#### YOUR INSTRUCTIONS:
Among the entries that follow, some lines contain the word "identified". Show all of them.

Segment Start: LISTED RECORDS

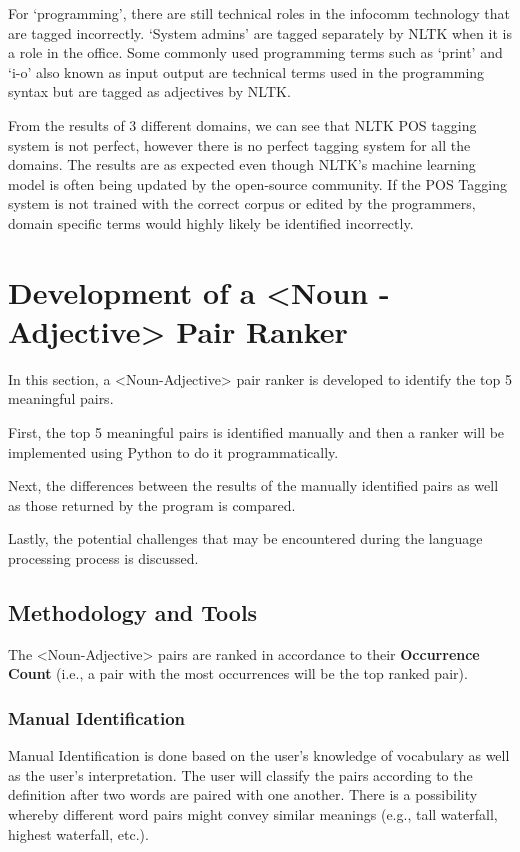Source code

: \documentclass[sigconf,nonacm=true]{acmart}
\begin{document}
For ‘programming’, there are still technical roles in the infocomm technology that are tagged incorrectly. ‘System admins’ are tagged separately by NLTK when it is a role in the office. Some commonly used programming terms such as ‘print’ and ‘i-o’ also known as input output are technical terms used in the programming syntax but are tagged as adjectives by NLTK.

From the results of 3 different domains, we can see that NLTK POS tagging system is not perfect, however there is no perfect tagging system for all the domains. The results are as expected even though NLTK’s machine learning model is often being updated by the open-source community. If the POS Tagging system is not trained with the correct corpus or edited by the programmers, domain specific terms would highly likely be identified incorrectly.

\section{Development of a <Noun - Adjective> Pair Ranker}
In this section, a <Noun-Adjective> pair ranker is developed to identify the top 5 meaningful pairs. 

First, the top 5 meaningful pairs is identified manually and then a ranker will be implemented using Python to do it programmatically. 

Next, the differences between the results of the manually identified pairs as well as those returned by the program is compared. 

Lastly, the potential challenges that may be encountered during the language processing process is discussed.

\subsection{Methodology and Tools}
The <Noun-Adjective> pairs are ranked in accordance to their \textbf{Occurrence Count} (i.e., a pair with the most occurrences will be the top ranked pair).

\subsubsection{Manual Identification}
Manual Identification is done based on the user's knowledge of vocabulary as well as the user's interpretation. The user will classify the pairs according to the definition after two words are paired with one another. There is a possibility whereby different word pairs might convey similar meanings (e.g., tall waterfall, highest waterfall, etc.).
\end{document}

Segment End: LISTED RECORDS

#### WRITTEN SOLUTION:
From the results of 3 different domains, we can see that NLTK POS tagging system is not perfect, however there is no perfect tagging system for all the domains. The results are as expected even though NLTK’s machine learning model is often being updated by the open-source community. If the POS Tagging system is not trained with the correct corpus or edited by the programmers, domain specific terms would highly likely be identified incorrectly.
First, the top 5 meaningful pairs is identified manually and then a ranker will be implemented using Python to do it programmatically. 
Next, the differences between the results of the manually identified pairs as well as those returned by the program is compared. 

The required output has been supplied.